- Opening Delimiter -
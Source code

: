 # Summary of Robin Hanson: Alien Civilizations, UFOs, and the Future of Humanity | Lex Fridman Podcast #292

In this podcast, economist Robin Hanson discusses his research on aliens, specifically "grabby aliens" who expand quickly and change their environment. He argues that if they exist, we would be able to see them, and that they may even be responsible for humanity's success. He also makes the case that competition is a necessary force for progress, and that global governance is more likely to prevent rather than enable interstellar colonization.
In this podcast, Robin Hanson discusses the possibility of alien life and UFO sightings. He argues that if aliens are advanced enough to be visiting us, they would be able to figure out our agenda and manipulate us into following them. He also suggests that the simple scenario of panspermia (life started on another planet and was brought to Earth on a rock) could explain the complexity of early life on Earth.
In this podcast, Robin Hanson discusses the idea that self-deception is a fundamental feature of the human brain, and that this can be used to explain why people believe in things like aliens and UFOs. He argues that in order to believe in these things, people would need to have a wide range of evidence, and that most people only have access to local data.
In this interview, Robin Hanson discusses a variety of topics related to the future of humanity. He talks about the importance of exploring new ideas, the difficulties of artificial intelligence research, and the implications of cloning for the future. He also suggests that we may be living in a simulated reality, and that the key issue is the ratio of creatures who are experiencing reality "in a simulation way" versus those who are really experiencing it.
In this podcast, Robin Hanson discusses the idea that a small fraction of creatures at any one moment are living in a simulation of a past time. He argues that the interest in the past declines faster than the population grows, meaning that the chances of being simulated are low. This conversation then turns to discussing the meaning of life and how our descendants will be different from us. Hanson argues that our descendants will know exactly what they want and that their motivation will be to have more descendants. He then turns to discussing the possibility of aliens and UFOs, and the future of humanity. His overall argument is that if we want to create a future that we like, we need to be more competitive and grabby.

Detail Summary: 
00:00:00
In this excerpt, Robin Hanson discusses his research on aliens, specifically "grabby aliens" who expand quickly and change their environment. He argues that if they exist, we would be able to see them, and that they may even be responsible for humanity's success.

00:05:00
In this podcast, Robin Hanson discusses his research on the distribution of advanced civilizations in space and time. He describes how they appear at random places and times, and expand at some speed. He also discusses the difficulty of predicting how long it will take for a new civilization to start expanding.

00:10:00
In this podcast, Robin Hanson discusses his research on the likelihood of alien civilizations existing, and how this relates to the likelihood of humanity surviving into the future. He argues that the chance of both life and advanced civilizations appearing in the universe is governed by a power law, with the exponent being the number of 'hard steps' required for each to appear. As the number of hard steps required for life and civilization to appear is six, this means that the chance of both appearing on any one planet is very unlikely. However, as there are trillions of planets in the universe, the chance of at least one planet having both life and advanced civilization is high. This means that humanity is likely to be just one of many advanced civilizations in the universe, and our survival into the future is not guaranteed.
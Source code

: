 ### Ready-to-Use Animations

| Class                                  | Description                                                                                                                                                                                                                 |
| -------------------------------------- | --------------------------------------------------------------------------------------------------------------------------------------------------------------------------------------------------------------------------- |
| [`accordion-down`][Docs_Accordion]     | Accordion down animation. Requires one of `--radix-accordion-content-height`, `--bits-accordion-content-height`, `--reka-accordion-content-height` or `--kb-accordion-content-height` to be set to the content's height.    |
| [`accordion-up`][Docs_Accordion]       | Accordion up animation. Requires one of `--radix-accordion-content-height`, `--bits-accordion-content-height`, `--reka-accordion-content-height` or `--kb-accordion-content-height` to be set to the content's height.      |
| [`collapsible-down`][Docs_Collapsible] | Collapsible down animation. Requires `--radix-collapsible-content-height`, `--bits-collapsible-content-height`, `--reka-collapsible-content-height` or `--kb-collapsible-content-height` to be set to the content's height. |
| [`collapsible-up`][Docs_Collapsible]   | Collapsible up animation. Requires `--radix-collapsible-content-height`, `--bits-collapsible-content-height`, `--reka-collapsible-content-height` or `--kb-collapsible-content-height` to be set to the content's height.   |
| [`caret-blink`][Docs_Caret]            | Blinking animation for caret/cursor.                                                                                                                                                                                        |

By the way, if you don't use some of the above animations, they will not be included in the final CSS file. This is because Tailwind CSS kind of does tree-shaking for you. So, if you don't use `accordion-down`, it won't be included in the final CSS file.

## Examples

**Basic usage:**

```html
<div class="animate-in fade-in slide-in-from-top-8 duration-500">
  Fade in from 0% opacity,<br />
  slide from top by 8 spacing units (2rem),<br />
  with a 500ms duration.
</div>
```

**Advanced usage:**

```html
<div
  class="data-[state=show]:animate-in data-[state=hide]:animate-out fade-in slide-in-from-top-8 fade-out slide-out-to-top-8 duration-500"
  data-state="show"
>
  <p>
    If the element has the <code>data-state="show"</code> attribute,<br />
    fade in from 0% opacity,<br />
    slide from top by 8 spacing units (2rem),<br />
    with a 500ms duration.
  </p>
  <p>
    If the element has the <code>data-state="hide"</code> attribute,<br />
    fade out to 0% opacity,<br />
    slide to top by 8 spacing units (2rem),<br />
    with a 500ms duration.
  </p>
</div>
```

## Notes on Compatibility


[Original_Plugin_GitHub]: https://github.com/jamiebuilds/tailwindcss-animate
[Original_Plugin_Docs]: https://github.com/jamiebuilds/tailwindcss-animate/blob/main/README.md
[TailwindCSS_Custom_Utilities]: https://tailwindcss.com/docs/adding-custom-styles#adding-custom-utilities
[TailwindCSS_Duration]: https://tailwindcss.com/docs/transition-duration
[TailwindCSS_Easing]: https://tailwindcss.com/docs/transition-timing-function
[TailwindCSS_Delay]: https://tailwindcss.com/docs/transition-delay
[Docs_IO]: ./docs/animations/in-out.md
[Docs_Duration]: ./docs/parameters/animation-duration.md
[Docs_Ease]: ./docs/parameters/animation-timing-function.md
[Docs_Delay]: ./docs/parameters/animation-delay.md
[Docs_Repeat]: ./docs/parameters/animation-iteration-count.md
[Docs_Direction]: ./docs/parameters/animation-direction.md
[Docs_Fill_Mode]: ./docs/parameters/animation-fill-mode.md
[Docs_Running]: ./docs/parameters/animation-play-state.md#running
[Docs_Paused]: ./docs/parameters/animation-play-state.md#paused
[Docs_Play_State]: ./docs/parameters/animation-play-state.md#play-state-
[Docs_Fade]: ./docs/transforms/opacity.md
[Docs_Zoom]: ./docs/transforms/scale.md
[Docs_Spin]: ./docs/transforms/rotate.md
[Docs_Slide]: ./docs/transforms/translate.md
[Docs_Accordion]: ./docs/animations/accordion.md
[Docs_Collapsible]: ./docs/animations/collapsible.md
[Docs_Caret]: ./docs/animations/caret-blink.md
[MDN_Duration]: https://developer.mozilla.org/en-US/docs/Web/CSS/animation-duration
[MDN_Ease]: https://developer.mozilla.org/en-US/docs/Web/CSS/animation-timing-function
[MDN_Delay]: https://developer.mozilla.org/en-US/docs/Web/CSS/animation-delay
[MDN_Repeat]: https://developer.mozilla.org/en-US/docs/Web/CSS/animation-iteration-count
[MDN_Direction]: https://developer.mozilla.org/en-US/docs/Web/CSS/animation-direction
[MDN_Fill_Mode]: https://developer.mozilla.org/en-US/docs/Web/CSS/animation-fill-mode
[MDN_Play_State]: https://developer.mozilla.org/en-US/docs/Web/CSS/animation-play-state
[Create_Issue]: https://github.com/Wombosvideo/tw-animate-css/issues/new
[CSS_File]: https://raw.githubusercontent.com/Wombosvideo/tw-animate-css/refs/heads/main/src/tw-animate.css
- Closing Delimiter -
### Exercise requirements:
Lines from the first one above through the line containing "In this podcast, economist" are to be retyped exactly, both included, and nothing more.

### Response:
Source code

: # Summary of Robin Hanson: Alien Civilizations, UFOs, and the Future of Humanity | Lex Fridman Podcast #292

In this podcast, economist Robin Hanson discusses his research on aliens, specifically "grabby aliens" who expand quickly and change their environment. He argues that if they exist, we would be able to see them, and that they may even be responsible for humanity's success. He also makes the case that competition is a necessary force for progress, and that global governance is more likely to prevent rather than enable interstellar colonization.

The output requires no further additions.